The figures are so shocking you can hardly find a more stunning indictment of the failure of successive administrations when it comes to the government’s housing policy since 1997. And since housing is closely tied to the well-being and future prospects of people, private-sector unaffordability and public-housing unavailability over two decades explain a great deal about cumulative social discontent and anger leading to widespread disturbance, from the 2014 Occupy Central unrest to the 2019 anti-government riots.
The Housing Department has revealed that it has taken back about 5,000 public rental flats in just two years from well-off tenants. That’s equivalent to a medium-sized public estate at a construction cost of about HK$5 billion (US$640 million)!
Those evicted tenants are often people who drive luxury cars and own properties on either side of the border; all failed either the income or asset thresholds that were rarely enforced by officials until recently. The willingness of the current administration under John Lee Ka-chiu to crack down on such disqualified tenants likely says less about his decisiveness than intense pressure from Beijing to act.
In recent decades, the private and public housing segments have worked as a positive feedback loop, as their respective unaffordability and unavailability reinforced each other.
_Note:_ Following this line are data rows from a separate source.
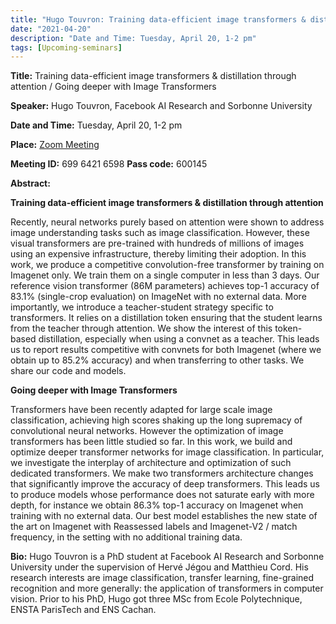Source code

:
 ```yaml
---
title: "Hugo Touvron: Training data-efficient image transformers & distillation through attention / Going deeper with Image Transformers"
date: "2021-04-20"
description: "Date and Time: Tuesday, April 20, 1-2 pm"
tags: [Upcoming-seminars]
---
```


**Title:** Training data-efficient image transformers & distillation through attention / Going deeper with Image Transformers

**Speaker:** Hugo Touvron, Facebook AI Research and Sorbonne University

**Date and Time:** Tuesday, April 20, 1-2 pm

**Place:** [Zoom Meeting](https://kth-se.zoom.us/j/69964216598?pwd=UW5tNHIxZ0wrSER4R3lOVlNaN2U1QT09)

**Meeting ID:** 699 6421 6598       **Pass code:** 600145

**Abstract:** 

**Training data-efficient image transformers & distillation through attention**

Recently, neural networks purely based on attention were shown to address image understanding tasks such as image classification. However, these visual transformers are pre-trained with hundreds of millions of images using an expensive infrastructure, thereby limiting their adoption. 
In this work, we produce a competitive convolution-free transformer by training on Imagenet only. We train them on a single computer in less than 3 days. Our reference vision transformer (86M parameters) achieves top-1 accuracy of 83.1% (single-crop evaluation) on ImageNet with no external data. 
More importantly, we introduce a teacher-student strategy specific to transformers. It relies on a distillation token ensuring that the student learns from the teacher through attention. We show the interest of this token-based distillation, especially when using a convnet as a teacher. This leads us to report results competitive with convnets for both Imagenet (where we obtain up to 85.2% accuracy) and when transferring to other tasks. We share our code and models.
 
**Going deeper with Image Transformers**

Transformers have been recently adapted for large scale image classification, achieving high scores shaking up the long supremacy of convolutional neural networks. However the optimization of image transformers has been little studied so far. In this work, we build and optimize deeper transformer networks for image classification. In particular, we investigate the interplay of architecture and optimization of such dedicated transformers. We make two transformers architecture changes that significantly improve the accuracy of deep transformers. This leads us to produce models whose performance does not saturate early with more depth, for instance we obtain 86.3% top-1 accuracy on Imagenet when training with no external data. Our best model establishes the new state of the art on Imagenet with Reassessed labels and Imagenet-V2 / match frequency, in the setting with no additional training data.

**Bio:** Hugo Touvron is a PhD student at Facebook AI Research and Sorbonne University under the supervision of Hervé Jégou and Matthieu Cord. His research interests are image classification, transfer learning, fine-grained recognition and more generally: the application of transformers in computer vision. Prior to his PhD, Hugo got three MSc from Ecole Polytechnique, ENSTA ParisTech and ENS Cachan.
The average waiting time for public housing is currently 5.7 years, down from a two-decade peak of 6.1 years in 2022. The actual waiting times for many applicants can be much longer.
An authoritative Demographia International Housing Affordability Survey shows that between 2004 and 2019, Hong Kong was in a class of its own from 2010 onwards when compared to Singapore, Sydney, Auckland, Vancouver, London, New York, Los Angeles and San Francisco, all of which already experienced market bubbles.
Housing is the common thread that runs through many of Hong Kong’s societal problems, including the failed radicalised democratisation.
As Johns Hopkins University political economy professor Hung Ho-fung has argued in his 2022 City on the Edge: Hong Kong under Chinese Rule, social and political instabilities started to build up despite the surface calm in the immediate years following the mass protests against Article 23 legislation (against treason, secession, sedition and subversion) in 2003.